PROBLEM STATEMENT - Copy out exactly the stretch of the listing below that begins at the line containing "truth p. 112" and ends at the line containing "problem.'' Price 112", and copy nothing outside it.

LISTED ENTRIES -
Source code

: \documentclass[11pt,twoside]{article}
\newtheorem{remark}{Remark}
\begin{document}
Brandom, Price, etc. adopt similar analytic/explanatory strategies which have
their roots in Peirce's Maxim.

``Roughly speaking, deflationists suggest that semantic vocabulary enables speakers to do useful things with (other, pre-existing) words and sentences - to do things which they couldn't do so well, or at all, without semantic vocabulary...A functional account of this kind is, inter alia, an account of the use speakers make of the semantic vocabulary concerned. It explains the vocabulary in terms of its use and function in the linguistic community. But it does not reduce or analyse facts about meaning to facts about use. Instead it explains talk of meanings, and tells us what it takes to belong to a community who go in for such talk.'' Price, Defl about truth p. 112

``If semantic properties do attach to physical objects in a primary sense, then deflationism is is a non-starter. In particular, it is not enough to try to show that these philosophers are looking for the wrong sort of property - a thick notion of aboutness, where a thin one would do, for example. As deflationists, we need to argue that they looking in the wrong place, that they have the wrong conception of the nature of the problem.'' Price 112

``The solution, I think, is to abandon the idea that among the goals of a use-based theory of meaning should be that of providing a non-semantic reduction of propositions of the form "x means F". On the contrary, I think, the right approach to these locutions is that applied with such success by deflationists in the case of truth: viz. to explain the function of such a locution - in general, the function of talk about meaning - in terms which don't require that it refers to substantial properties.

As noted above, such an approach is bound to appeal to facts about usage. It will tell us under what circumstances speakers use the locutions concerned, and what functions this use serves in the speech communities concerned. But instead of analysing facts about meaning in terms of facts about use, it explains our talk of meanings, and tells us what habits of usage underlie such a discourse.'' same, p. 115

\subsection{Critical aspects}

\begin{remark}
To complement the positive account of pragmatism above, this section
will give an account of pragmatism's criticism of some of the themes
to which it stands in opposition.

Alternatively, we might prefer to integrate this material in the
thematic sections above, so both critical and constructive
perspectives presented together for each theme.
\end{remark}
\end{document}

OUTPUT BELOW -
``Roughly speaking, deflationists suggest that semantic vocabulary enables speakers to do useful things with (other, pre-existing) words and sentences - to do things which they couldn't do so well, or at all, without semantic vocabulary...A functional account of this kind is, inter alia, an account of the use speakers make of the semantic vocabulary concerned. It explains the vocabulary in terms of its use and function in the linguistic community. But it does not reduce or analyse facts about meaning to facts about use. Instead it explains talk of meanings, and tells us what it takes to belong to a community who go in for such talk.'' Price, Defl about truth p. 112

``If semantic properties do attach to physical objects in a primary sense, then deflationism is is a non-starter. In particular, it is not enough to try to show that these philosophers are looking for the wrong sort of property - a thick notion of aboutness, where a thin one would do, for example. As deflationists, we need to argue that they looking in the wrong place, that they have the wrong conception of the nature of the problem.'' Price 112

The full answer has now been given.